Author Archives: gafowler17

King of the May

img_2198-e1525789597900.jpgThe release of Charles Shultz’s animated “A Charlie Brown Christmas” was poor timing for my classmate Tommy Shortall. Almost from the day he began his tenure at our small Catholic grade school, Tommy was compared to the character Pig-Pen – the one perpetually surrounded by a cloud of dirt.

The nuns started it. They used Tommy’s slovenly appearance to shame him, forcing him to stand in front of the class as an example of how not to come to school.  It didn’t help. Every day he showed up looking as if he had just rolled out of bed wearing his uniform. Wrinkled and untucked, his shirt looked unclean, his hair unwashed and uncombed. The girls complained that he smelled “dirty.” No one wanted to sit next to him in class. Pig-Pen or Poindexter, the loser date in the Barbie Queen of the Prom board game, Tommy was to be avoided.

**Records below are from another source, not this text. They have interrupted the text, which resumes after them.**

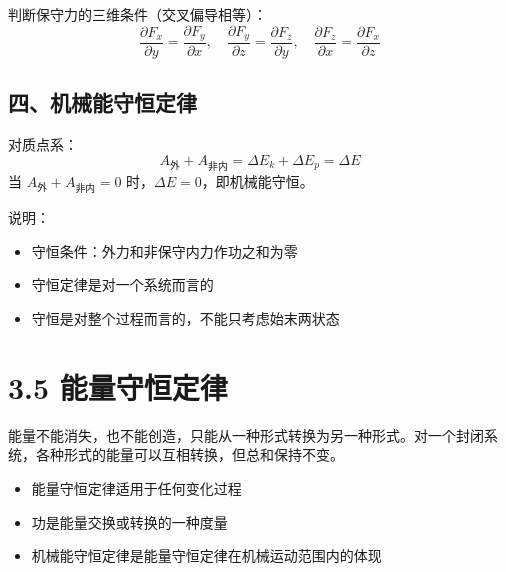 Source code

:\documentclass{ctexart}
\begin{document}
判断保守力的三维条件（交叉偏导相等）：
\[
\frac{\partial F_x}{\partial y} = \frac{\partial F_y}{\partial x},\quad
\frac{\partial F_y}{\partial z} = \frac{\partial F_z}{\partial y},\quad
\frac{\partial F_z}{\partial x} = \frac{\partial F_x}{\partial z}
\]

\subsection*{四、机械能守恒定律}
对质点系：
\[
A_{\text{外}} + A_{\text{非内}} = \Delta E_k + \Delta E_p = \Delta E
\]
当 $A_{\text{外}} + A_{\text{非内}} = 0$ 时，$\Delta E = 0$，即机械能守恒。

说明：
\begin{itemize}
  \item 守恒条件：外力和非保守内力作功之和为零
  \item 守恒定律是对一个系统而言的
  \item 守恒是对整个过程而言的，不能只考虑始末两状态
\end{itemize}

\section*{3.5 能量守恒定律}
能量不能消失，也不能创造，只能从一种形式转换为另一种形式。对一个封闭系统，各种形式的能量可以互相转换，但总和保持不变。

\begin{itemize}
  \item 能量守恒定律适用于任何变化过程
  \item 功是能量交换或转换的一种度量
  \item 机械能守恒定律是能量守恒定律在机械运动范围内的体现
\end{itemize}
\end{document}
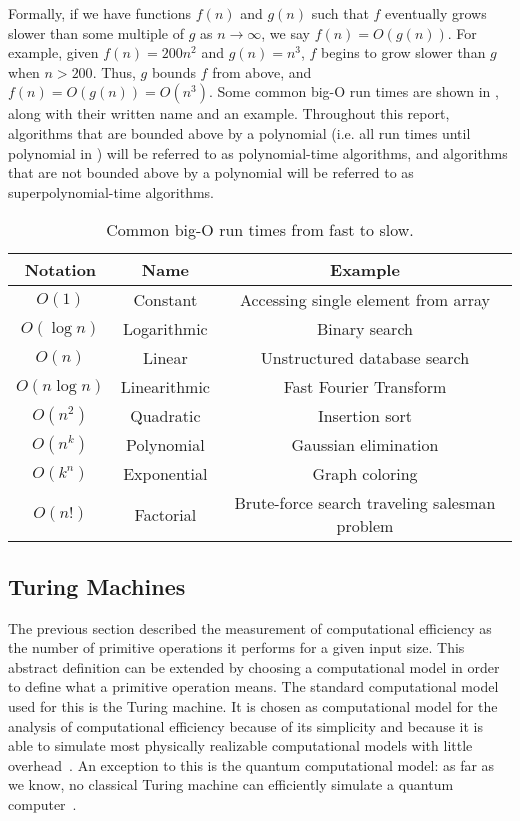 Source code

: Formally, if we have functions $f(n)$ and $g(n)$ such that $f$ eventually grows slower than some multiple of $g$ as $n \to \infty$, we say $f(n) = O(g(n))$.
For example, given $f(n) = 200n^2$ and $g(n) = n^3$, $f$ begins to grow slower than $g$ when $n > 200$.
Thus, $g$ bounds $f$ from above, and $f(n) = O(g(n)) = O(n^3)$.
Some common big-O run times are shown in , along with their written name and an example.
Throughout this report, algorithms that are bounded above by a polynomial (i.e. all run times until polynomial in ) will be referred to as polynomial-time algorithms, and algorithms that are not bounded above by a polynomial will be referred to as superpolynomial-time algorithms.

\begin{table}[ht]
    \centering
    {\renewcommand{\arraystretch}{1.1}
    \begin{tabular}{ c|c|c }
        Notation & Name & Example \\
        \hline
        $O(1)$ & Constant & Accessing single element from array \\
        $O(\log n)$ & Logarithmic & Binary search \\
        $O(n)$ & Linear & Unstructured database search \\
        $O(n \log n)$ & Linearithmic & Fast Fourier Transform \\
        $O(n^2)$ & Quadratic & Insertion sort \\
        $O(n^k)$ & Polynomial & Gaussian elimination \\
        $O(k^n)$ & Exponential & Graph coloring \\
        $O(n!)$ & Factorial & Brute-force search traveling salesman problem \\
    \end{tabular}
    }
    \caption{Common big-O run times from fast to slow.}
    \label{table:common-big-o}
\end{table}

\subsection{Turing Machines}
The previous section described the measurement of computational efficiency as the number of primitive operations it performs for a given input size.
This abstract definition can be extended by choosing a computational model in order to define what a primitive operation means.
The standard computational model used for this is the Turing machine.
It is chosen as computational model for the analysis of computational efficiency because of its simplicity and because it is able to simulate most physically realizable computational models with little overhead~\cite{arora2009computational}.
An exception to this is the quantum computational model: as far as we know, no classical Turing machine can efficiently simulate a quantum computer~\cite{deutsch1985quantum}.

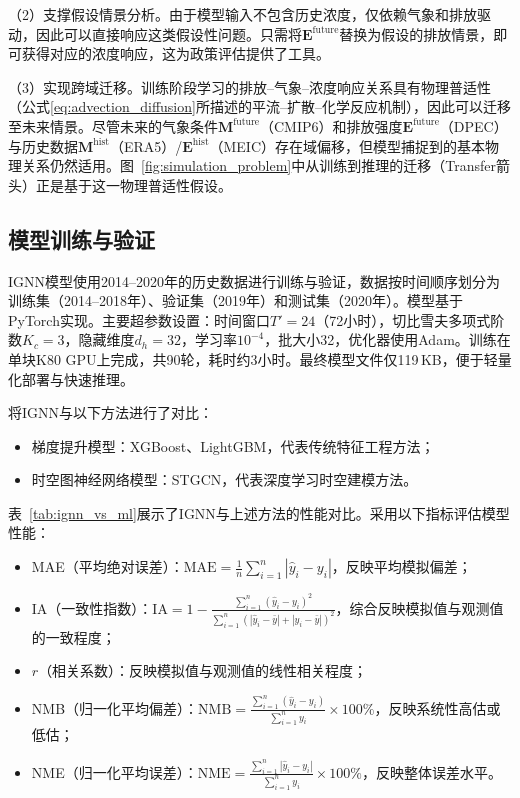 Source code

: （2）支撑假设情景分析。由于模型输入不包含历史浓度，仅依赖气象和排放驱动，因此可以直接响应这类假设性问题。只需将$\mathbf{E}^{\text{future}}$替换为假设的排放情景，即可获得对应的浓度响应，这为政策评估提供了工具。

（3）实现跨域迁移。训练阶段学习的排放--气象--浓度响应关系具有物理普适性（公式\eqref{eq:advection_diffusion}所描述的平流--扩散--化学反应机制），因此可以迁移至未来情景。尽管未来的气象条件$\mathbf{M}^{\text{future}}$（CMIP6）和排放强度$\mathbf{E}^{\text{future}}$（DPEC）与历史数据$\mathbf{M}^{\text{hist}}$（ERA5）/$\mathbf{E}^{\text{hist}}$（MEIC）存在域偏移，但模型捕捉到的基本物理关系仍然适用。图~\ref{fig:simulation_problem}中从训练到推理的迁移（Transfer箭头）正是基于这一物理普适性假设。


\subsection{模型训练与验证}
\label{subsec:ignn_validation}

IGNN模型使用2014--2020年的历史数据进行训练与验证，数据按时间顺序划分为训练集（2014--2018年）、验证集（2019年）和测试集（2020年）。模型基于PyTorch实现。主要超参数设置：时间窗口$T'=24$（72小时），切比雪夫多项式阶数$K_c=3$，隐藏维度$d_h=32$，学习率$10^{-4}$，批大小32，优化器使用Adam。训练在单块K80 GPU上完成，共90轮，耗时约3小时。最终模型文件仅119\,KB，便于轻量化部署与快速推理。

将IGNN与以下方法进行了对比：
\begin{itemize}
    \item 梯度提升模型：XGBoost\citep{chen2016xgboost}、LightGBM\citep{ke2017lightgbm}，代表传统特征工程方法；
    \item 时空图神经网络模型：STGCN\citep{yu2018spatio}，代表深度学习时空建模方法。
\end{itemize}

表~\ref{tab:ignn_vs_ml}展示了IGNN与上述方法的性能对比。采用以下指标评估模型性能\citep{evaluation}：

\begin{itemize}
    \item MAE（平均绝对误差）：$\text{MAE} = \frac{1}{n}\sum_{i=1}^{n}|\hat{y}_i - y_i|$，反映平均模拟偏差；
    \item IA（一致性指数）：$\text{IA} = 1 - \frac{\sum_{i=1}^{n}(\hat{y}_i - y_i)^2}{\sum_{i=1}^{n}(|\hat{y}_i - \bar{y}| + |y_i - \bar{y}|)^2}$，综合反映模拟值与观测值的一致程度；
    \item $r$（相关系数）：反映模拟值与观测值的线性相关程度；
    \item NMB（归一化平均偏差）：$\text{NMB} = \frac{\sum_{i=1}^{n}(\hat{y}_i - y_i)}{\sum_{i=1}^{n} y_i} \times 100\%$，反映系统性高估或低估；
    \item NME（归一化平均误差）：$\text{NME} = \frac{\sum_{i=1}^{n}|\hat{y}_i - y_i|}{\sum_{i=1}^{n} y_i} \times 100\%$，反映整体误差水平。
\end{itemize}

I felt sorry for him. Where were his parents to make sure he was cleaned, pressed and ready for school like the rest of us? Didn’t they notice? I also felt vulnerable, and scared. From the very first day of school, I was compared to my older siblings, falling somewhere between “smart” and “lazy” in the continuum of labels used to define us. Better to lay low than attract a label. I didn’t join the mean girls by reporting Tommy’s hygiene habits to the nuns, nor did I defend him. Like good little Charlie Browns, the boys didn’t care. They were aligned in their belief that girls, not boys (not even Tommy) had cooties.

By third grade, Pig-Pen was a codename for Tommy. He bore it well. A nickname means you are “cool.” Negative attention from a member of the opposite sex means you are “popular.” Such were the lies perpetuated by parents to help their children survive the cruelties of youth.

One morning, a nun came to our classroom to announce that three lucky girls would be selected to participate in the May Procession – a ritual to honor the Virgin Mary by crowning her statue with a wreath of flowers. The only requirement was that the girls had to wear their First Holy Communion dresses from the previous year. For a uniform-wearing Catholic School girl in the 1960s, this was the equivalent of dressing like a Disney princess for the day. Every girl raised her hand to be considered, even the ones who clearly had outgrown their dresses.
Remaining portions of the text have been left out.